However, actually I don’t think this should have required the unified renderer even before. In fact, in 2.40, I encountered some problems with the unified renderer and halos which did not occur without the unified renderer. I could always render halo particles without the UR, and they would always appear in the correct place. Although docs always advised to use the UR, I never had this kind of problem either with or without.

I’ve got the halo particles on the same render layer as the candle, and all buttons (“halo”, “solid”, etc.) are pressed down. Maybe there is a way to get the particles into the position I want by using compositing?

When I try to replicate that in CVS, it looks ok. I don’t suppose you can provide a screenshot?

Anyway if need be, you can make sure the halos are on top by making a new render layer that just contains the halos (only the scene layer containing the halos, and also only the halo pass enabled) and then alphaover or add them on top in the compositor.

Here are some screen shots. The first shot shows where the particles are in relation to the candle. The second shot shows the particles alone. The third shot shows the render with particles concealed behind the candle.

The angle I took these renders at is not the actual I want to render at. I took them this way so you could better see the problem, but in fact I want the camera lower, meaning that the particles are partially concealed by the front lip of the candle and over the lip that is further from the camera. Which means that rendering the particles out in front of everything will also not solve the problem exactly as I want to.

With all this fancy new rendering functionality something as basic as putting x in front of y and behind z can’t be impossible, can it?

I’d be all over a CVS build now, but graphicall.org is still down. Anybody else hosting those things?

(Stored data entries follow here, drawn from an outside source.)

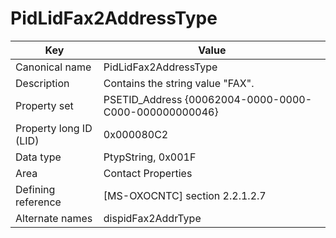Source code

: # PidLidFax2AddressType

| Key | Value |
|---|---|
| Canonical name | PidLidFax2AddressType |
| Description | Contains the string value "FAX". |
| Property set | PSETID_Address {00062004-0000-0000-C000-000000000046} |
| Property long ID (LID) | 0x000080C2 |
| Data type | PtypString, 0x001F |
| Area | Contact Properties |
| Defining reference | [MS-OXOCNTC] section 2.2.1.2.7 |
| Alternate names | dispidFax2AddrType |
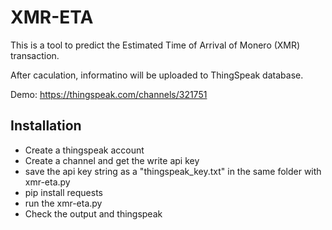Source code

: # XMR-ETA

This is a tool to predict the Estimated Time of Arrival of Monero (XMR) transaction.

After caculation, informatino will be uploaded to ThingSpeak database.

Demo:
https://thingspeak.com/channels/321751

## Installation

* Create a thingspeak account
* Create a channel and get the write api key
* save the api key string as a "thingspeak_key.txt" in the same folder with xmr-eta.py
* pip install requests
* run the xmr-eta.py
* Check the output and thingspeak
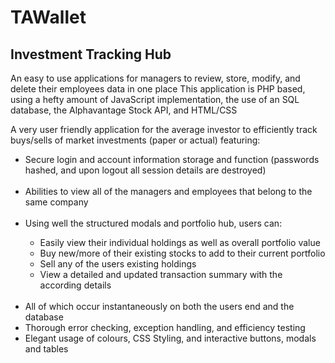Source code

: # TAWallet
## Investment Tracking Hub

An easy to use applications for managers to review, store, modify, and delete their employees data in one place
This application is PHP based, using a hefty amount of JavaScript implementation, the use of an SQL database, the Alphavantage Stock API, and HTML/CSS

A very user friendly application for the average investor to efficiently track buys/sells of market investments (paper or actual) featuring:
<ul>
  <li> Secure login and account information storage and function (passwords hashed, and upon logout all session details are destroyed)</li>
  <br>
  <li> Abilities to view all of the managers and employees that belong to the same company</li>
  <br>
  <li> Using well the structured modals and portfolio hub, users can:</li>
  <ul>
    <li> Easily view their individual holdings as well as overall portfolio value</li>
    <li> Buy new/more of their existing stocks to add to their current portfolio</li>
    <li> Sell any of the users existing holdings</li></li>
    <li> View a detailed and updated transaction summary with the according details</li>
  </ul>
  <br>
  <li> All of which occur instantaneously on both the users end and the database</li>
  <li> Thorough error checking, exception handling, and efficiency testing</li>
  <li> Elegant usage of colours, CSS Styling, and interactive buttons, modals and tables
</ul><br>
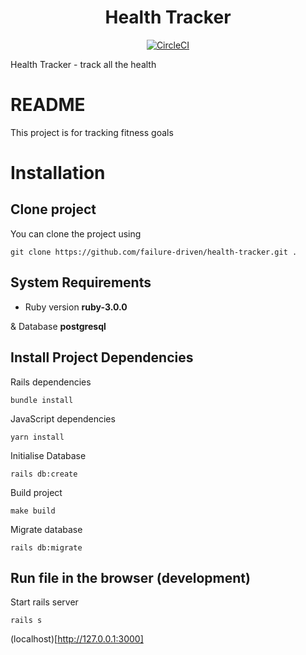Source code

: <h1 align="center">Health Tracker</h1>

<div align="center">

[![CircleCI](https://circleci.com/gh/failure-driven/health-tracker.svg?style=svg)](https://circleci.com/gh/failure-driven/health-tracker)

</div>

Health Tracker - track all the health

# README

This project is for tracking fitness goals

# Installation

## Clone project

You can clone the project using

`git clone https://github.com/failure-driven/health-tracker.git .`

## System Requirements

* Ruby version **ruby-3.0.0**

& Database **postgresql**

## Install Project Dependencies

Rails dependencies

`bundle install`

JavaScript dependencies

`yarn install`

Initialise Database

`rails db:create`

Build project

`make build`

Migrate database

`rails db:migrate`

## Run file in the browser (development)

Start rails server

`rails s`

(localhost)[http://127.0.0.1:3000]
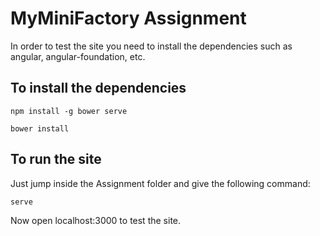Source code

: # MyMiniFactory Assignment
In order to test the site you need to install the dependencies such as angular, angular-foundation, etc.

## To install the dependencies
    npm install -g bower serve
    
    bower install
    
## To run the site
Just jump inside the Assignment folder and give the following command:

    serve

Now open localhost:3000 to test the site.


    
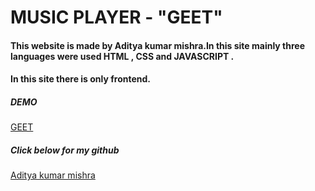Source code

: 
# MUSIC PLAYER - "GEET"
#### This website is made by Aditya kumar mishra.In this site mainly three languages were used HTML , CSS and JAVASCRIPT .
#### In this site there is only frontend.

##### DEMO
[GEET](https://adityageet.netlify.app/)

##### Click below for my github  
[Aditya kumar mishra ](https://github.com/Adityamishra9719)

You should be able to do this using the compositor nodes already in the current release version (2.42a). You just need two render layers, one rendering the scene layer with the candle, and the other with the layer the particles are on. Then turn on ‘do composite’, switch a window to the node editor, switch the node editor to composite mode (buttons at the bottom). A ‘use nodes’ button will appear. When you press it your first render layer and a output node will appear. From there you need to add your other render_layer input node and a z-combine node. Now connect the image from the candle render_layer to the topmost image socket on the z-combine, and the candle’s z output to the z socket of the z-combine. Finally connect the second render_layers image output to the other z-combine image socket and connect the z-combine’s output to the output node (composite or whatever it’s called).

I did all that from memory so things may be a little off. If you want I can make a demo blend, but I don’t have time right now!

Hi

Thanks, kitsu. I tried your suggestion (at least I think I did) and I’m still having the exact same problem. Bizarre. You can see my nodes here, and you can see everything looking good in the viewer except the flame/smoke is behind the candle, just as it was previously.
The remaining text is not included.